Consider the following branch in sentinel_2pc::controller::init(src/uhs/twophase/sentinel_2pc/controller.cpp, lines 38-41):

        if(!m_coordinator_client.init()) {
            m_logger->error("Failed to start coordinator client");
            return false;
        }

The top line checks if the coordinator client fails to start. If it does fail, the next lines should log the error "Failed to start coordinator client" and should return from the method with a value of false. Surprisingly, it is impossible to execute this branch because m_coordinator_client.init always returns true.

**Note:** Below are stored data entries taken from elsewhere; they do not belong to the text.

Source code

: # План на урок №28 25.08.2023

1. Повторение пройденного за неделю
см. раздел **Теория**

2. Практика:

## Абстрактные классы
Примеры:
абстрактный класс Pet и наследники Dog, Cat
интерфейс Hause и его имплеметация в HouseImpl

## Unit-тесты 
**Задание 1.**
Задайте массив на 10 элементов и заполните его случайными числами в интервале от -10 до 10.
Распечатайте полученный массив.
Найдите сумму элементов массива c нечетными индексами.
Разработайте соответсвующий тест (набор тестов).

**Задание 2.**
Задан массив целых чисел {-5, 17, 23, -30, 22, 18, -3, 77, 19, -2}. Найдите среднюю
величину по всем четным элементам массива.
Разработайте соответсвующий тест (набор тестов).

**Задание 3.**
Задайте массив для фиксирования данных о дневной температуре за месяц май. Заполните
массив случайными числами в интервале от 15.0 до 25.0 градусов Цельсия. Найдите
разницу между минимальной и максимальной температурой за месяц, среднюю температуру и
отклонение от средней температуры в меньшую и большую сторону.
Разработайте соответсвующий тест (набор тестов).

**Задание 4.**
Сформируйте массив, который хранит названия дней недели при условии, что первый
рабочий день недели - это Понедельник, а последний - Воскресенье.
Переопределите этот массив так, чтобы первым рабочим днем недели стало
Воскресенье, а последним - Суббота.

The culprit seems to be rpc::tcp_client::init (src/util/rpc/tcp_client.hpp, lines 54 - 68), which is in the call stack of m_coordinator_client.init. According to its description, rpc::tcp_client::init “connects to … server endpoints”. Its body indicates that if the connection fails, it should return false:

     [[nodiscard]] auto init() -> bool {
            if(!m_net.cluster_connect(m_server_endpoints, false)) {
                return false;
            }
	…
        }

However, it can never return false. This is due to the fact that cluster_connect is called with its 2nd argument equal to false. Since cluster_connect(m_server_endpoints, false) always returns true, its caller rpc::tcp_client::init always returns true, and ultimately m_coordinator_client.init always returns true. Here's a summary of the call stack:

  • m_net.cluster_connect(m_server_endpoints, false) (always true)
    • rpc::tcp_client::init (always true)
      • coordinator::rpc::init (always true)
        • m_coordinator_client.init (always true)

Because sentinel_2pc::controller::init never raises an error if the coordinator client fails to start, an infinite loop can be triggered. The loop is in the body of sentinel_2pc::controller::send_compact_tx (src/uhs/twophase/sentinel_2pc/controller.cpp, lines 194-203):

    // TODO: add a "retry" error response to offload sentinels from this
    //       infinite retry responsibility.
    while(!m_coordinator_client.execute_transaction(ctx, cb)) {
        // TODO: the network currently doesn't provide a callback for
        //       reconnection events so we have to sleep here to
        //       prevent a needless spin. Instead, add such a callback
        //       or queue to the network to remove this sleep.
        static constexpr auto retry_delay = std::chrono::milliseconds(100);
        std::this_thread::sleep_for(retry_delay);
    };

When the coordinator client fails to start but an error is not raised, calls to m_coordinator_client.execute_transaction will return false and the loop will execute indefinitely. The author apparently recognized this possibility, but there’s currently no code to log error or debug messages and gracefully exit the loop.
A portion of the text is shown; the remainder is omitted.